Bijdrage Burgerinitiatief Stop de Hobbyjacht
Bijdrage Provinciale Staten 12 december 2016, agendapunt 7, Statenvoorstel burgerinitiatief van Vogelvrij naar Kogelvrij: Stop de Hobbyjacht
Voorzitter,
Vandaag bespreken wij het burgerinitiatief Stop de Hobbyjacht.
Nu kan ik mijn spreektijd benutten door te argumenteren waarom de hobbyjacht, naast volstrekt onnodig, veel dierenleed veroorzaakt en onderzoek heeft uitgewezen dat de jacht veel schade toebrengt aan de ecologische systemen. Maar daar is door de initiatiefnemer en in de commissie al het nodige over gezegd.
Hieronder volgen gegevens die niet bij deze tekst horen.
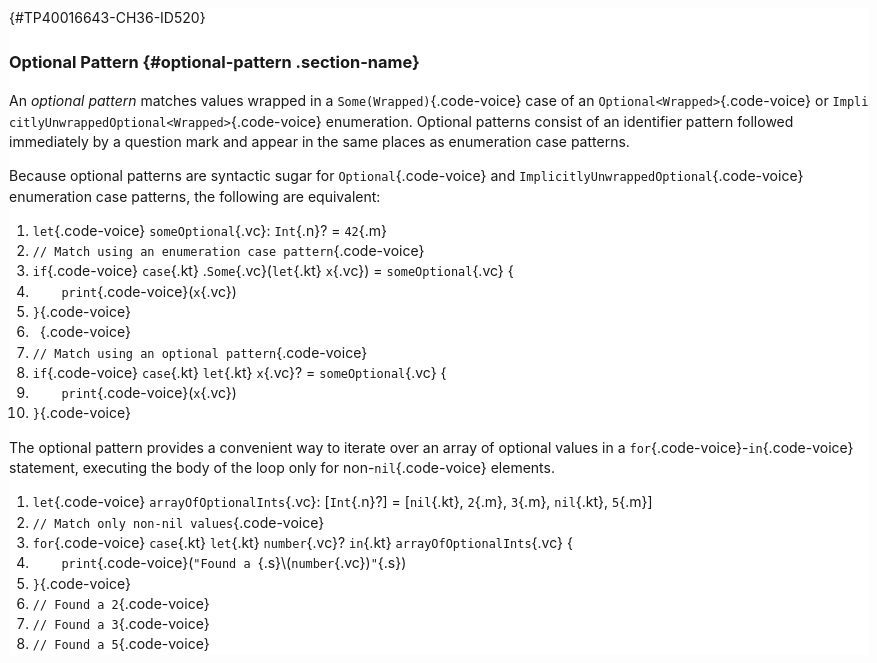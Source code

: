 </div>

</div>

</div>

<div class="section section">

[‌](){#TP40016643-CH36-ID520}
### Optional Pattern {#optional-pattern .section-name}

An *optional pattern* matches values wrapped in a
`Some(Wrapped)`{.code-voice} case of an `Optional<Wrapped>`{.code-voice}
or `ImplicitlyUnwrappedOptional<Wrapped>`{.code-voice} enumeration.
Optional patterns consist of an identifier pattern followed immediately
by a question mark and appear in the same places as enumeration case
patterns.

Because optional patterns are syntactic sugar for
`Optional`{.code-voice} and `ImplicitlyUnwrappedOptional`{.code-voice}
enumeration case patterns, the following are equivalent:

<div class="section code-listing">

<div class="code-sample">

<div class="Swift">

1.  `let`{.code-voice} `someOptional`{.vc}: `Int`{.n}? = `42`{.m}
2.  `// Match using an enumeration case pattern`{.code-voice}
3.  `if`{.code-voice} `case`{.kt} .`Some`{.vc}(`let`{.kt} `x`{.vc}) =
    `someOptional`{.vc} {
4.  `    print`{.code-voice}(`x`{.vc})
5.  `}`{.code-voice}
6.  ` `{.code-voice}
7.  `// Match using an optional pattern`{.code-voice}
8.  `if`{.code-voice} `case`{.kt} `let`{.kt} `x`{.vc}? =
    `someOptional`{.vc} {
9.  `    print`{.code-voice}(`x`{.vc})
10. `}`{.code-voice}

</div>

</div>

</div>

The optional pattern provides a convenient way to iterate over an array
of optional values in a `for`{.code-voice}-`in`{.code-voice} statement,
executing the body of the loop only for non-`nil`{.code-voice} elements.

<div class="section code-listing">

<div class="code-sample">

<div class="Swift">

1.  `let`{.code-voice} `arrayOfOptionalInts`{.vc}: \[`Int`{.n}?\] =
    \[`nil`{.kt}, `2`{.m}, `3`{.m}, `nil`{.kt}, `5`{.m}\]
2.  `// Match only non-nil values`{.code-voice}
3.  `for`{.code-voice} `case`{.kt} `let`{.kt} `number`{.vc}? `in`{.kt}
    `arrayOfOptionalInts`{.vc} {
4.  `    print`{.code-voice}(`"Found a `{.s}\\(`number`{.vc})`"`{.s})
5.  `}`{.code-voice}
6.  `// Found a 2`{.code-voice}
7.  `// Found a 3`{.code-voice}
8.  `// Found a 5`{.code-voice}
Nee, wij zullen vandaag met name ingaan op de juridische mogelijkheden voor Provinciale Staten om de vijf vrij bejaagbare diersoorten gelijke bescherming als de niet vrij bejaagbare soorten te geven.
In veel provincies heeft dit burgerinitiatief namelijk tot verwarring geleid omtrent de bevoegdheden van de provincies ten aanzien van de jacht op de vijf vrij bejaagbare soorten. De Partij voor de Dieren heeft een juridisch onderzoek laten uitvoeren door professor mr. Kees Bastmeijer van de universiteit Tilburg om deze verwarring uit de wereld te helpen. Dit onderzoek en de samenvatting daarvan, is rondgestuurd aan alle fracties.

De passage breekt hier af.